Let the answer be the lines from the one with "из текущей директории." to the end of the entries, copied exactly with both boundary lines kept.

Data for processing:
┌────────

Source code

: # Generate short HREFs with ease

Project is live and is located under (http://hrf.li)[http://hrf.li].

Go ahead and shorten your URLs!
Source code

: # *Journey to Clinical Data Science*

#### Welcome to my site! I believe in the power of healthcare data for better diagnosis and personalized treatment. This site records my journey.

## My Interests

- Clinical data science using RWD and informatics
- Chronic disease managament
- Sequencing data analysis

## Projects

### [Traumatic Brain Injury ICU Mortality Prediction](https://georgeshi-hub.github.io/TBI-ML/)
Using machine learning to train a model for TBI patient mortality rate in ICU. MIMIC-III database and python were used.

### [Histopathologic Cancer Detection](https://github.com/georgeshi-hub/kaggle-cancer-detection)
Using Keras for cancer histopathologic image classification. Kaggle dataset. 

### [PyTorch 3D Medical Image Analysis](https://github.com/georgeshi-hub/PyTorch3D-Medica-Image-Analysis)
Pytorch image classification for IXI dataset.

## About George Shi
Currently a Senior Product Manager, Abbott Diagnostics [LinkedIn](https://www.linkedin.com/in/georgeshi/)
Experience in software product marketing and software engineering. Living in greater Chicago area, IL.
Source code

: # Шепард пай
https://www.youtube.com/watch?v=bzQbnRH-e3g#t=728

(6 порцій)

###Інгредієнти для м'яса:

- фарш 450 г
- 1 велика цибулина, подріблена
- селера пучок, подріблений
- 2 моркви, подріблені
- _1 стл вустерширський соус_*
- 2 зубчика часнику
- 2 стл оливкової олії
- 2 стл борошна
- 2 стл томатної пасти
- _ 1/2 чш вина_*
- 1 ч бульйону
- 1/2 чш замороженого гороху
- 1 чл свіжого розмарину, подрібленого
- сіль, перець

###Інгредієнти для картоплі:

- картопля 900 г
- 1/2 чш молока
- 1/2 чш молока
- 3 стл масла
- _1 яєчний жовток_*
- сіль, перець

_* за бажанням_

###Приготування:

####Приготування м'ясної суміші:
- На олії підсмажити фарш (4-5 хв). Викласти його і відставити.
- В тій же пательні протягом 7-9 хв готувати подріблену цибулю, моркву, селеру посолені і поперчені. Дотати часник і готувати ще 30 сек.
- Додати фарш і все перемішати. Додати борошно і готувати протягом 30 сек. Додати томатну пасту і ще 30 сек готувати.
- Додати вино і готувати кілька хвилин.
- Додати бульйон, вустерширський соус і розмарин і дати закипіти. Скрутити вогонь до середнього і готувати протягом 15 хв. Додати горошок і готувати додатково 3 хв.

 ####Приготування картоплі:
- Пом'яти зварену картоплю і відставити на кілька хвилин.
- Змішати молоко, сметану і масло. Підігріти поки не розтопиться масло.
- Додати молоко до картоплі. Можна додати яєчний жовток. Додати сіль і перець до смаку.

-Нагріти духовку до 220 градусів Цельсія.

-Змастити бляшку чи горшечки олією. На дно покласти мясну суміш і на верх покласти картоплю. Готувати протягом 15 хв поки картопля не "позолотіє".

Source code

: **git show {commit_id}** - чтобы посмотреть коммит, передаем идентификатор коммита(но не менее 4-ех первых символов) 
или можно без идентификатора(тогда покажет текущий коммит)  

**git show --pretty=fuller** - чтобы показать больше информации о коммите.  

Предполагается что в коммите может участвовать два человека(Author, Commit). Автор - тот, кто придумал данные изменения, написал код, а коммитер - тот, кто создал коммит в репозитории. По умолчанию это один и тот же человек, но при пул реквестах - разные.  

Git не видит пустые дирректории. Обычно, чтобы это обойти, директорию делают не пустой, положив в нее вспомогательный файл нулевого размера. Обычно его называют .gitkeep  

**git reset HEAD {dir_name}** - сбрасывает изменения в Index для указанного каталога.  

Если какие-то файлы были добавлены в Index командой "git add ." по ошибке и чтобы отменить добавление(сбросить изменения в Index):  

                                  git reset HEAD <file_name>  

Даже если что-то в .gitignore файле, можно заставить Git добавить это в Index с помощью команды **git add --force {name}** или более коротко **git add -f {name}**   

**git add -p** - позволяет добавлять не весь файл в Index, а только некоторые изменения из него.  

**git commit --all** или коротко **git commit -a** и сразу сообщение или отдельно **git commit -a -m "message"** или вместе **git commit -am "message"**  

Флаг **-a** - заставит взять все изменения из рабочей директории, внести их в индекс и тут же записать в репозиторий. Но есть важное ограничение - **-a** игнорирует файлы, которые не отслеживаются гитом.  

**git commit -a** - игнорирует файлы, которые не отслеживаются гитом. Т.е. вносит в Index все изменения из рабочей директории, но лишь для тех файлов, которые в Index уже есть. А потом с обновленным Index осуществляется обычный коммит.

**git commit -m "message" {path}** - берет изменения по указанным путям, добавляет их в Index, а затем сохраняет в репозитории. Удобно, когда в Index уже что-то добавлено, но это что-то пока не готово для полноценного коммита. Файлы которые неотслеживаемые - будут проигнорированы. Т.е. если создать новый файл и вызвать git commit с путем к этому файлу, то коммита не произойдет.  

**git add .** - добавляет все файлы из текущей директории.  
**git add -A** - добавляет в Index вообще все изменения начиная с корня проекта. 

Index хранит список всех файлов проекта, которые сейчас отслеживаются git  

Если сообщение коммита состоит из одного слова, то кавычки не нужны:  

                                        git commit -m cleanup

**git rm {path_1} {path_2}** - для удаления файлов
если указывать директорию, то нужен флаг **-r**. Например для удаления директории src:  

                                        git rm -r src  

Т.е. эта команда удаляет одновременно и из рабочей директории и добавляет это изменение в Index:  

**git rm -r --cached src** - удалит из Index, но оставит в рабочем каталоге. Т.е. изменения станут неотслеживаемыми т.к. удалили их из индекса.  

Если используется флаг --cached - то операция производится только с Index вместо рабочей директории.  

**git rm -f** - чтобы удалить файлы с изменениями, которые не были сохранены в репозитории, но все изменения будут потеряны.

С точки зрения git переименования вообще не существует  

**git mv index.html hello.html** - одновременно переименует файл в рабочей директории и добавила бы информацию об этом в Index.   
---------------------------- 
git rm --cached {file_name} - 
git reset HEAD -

└────────

Solution below:
**git add .** - добавляет все файлы из текущей директории.  
**git add -A** - добавляет в Index вообще все изменения начиная с корня проекта. 

Index хранит список всех файлов проекта, которые сейчас отслеживаются git  

Если сообщение коммита состоит из одного слова, то кавычки не нужны:  

                                        git commit -m cleanup

**git rm {path_1} {path_2}** - для удаления файлов
если указывать директорию, то нужен флаг **-r**. Например для удаления директории src:  

                                        git rm -r src  

Т.е. эта команда удаляет одновременно и из рабочей директории и добавляет это изменение в Index:  

**git rm -r --cached src** - удалит из Index, но оставит в рабочем каталоге. Т.е. изменения станут неотслеживаемыми т.к. удалили их из индекса.  

Если используется флаг --cached - то операция производится только с Index вместо рабочей директории.  

**git rm -f** - чтобы удалить файлы с изменениями, которые не были сохранены в репозитории, но все изменения будут потеряны.

С точки зрения git переименования вообще не существует  

**git mv index.html hello.html** - одновременно переименует файл в рабочей директории и добавила бы информацию об этом в Index.   
---------------------------- 
git rm --cached {file_name} - 
git reset HEAD -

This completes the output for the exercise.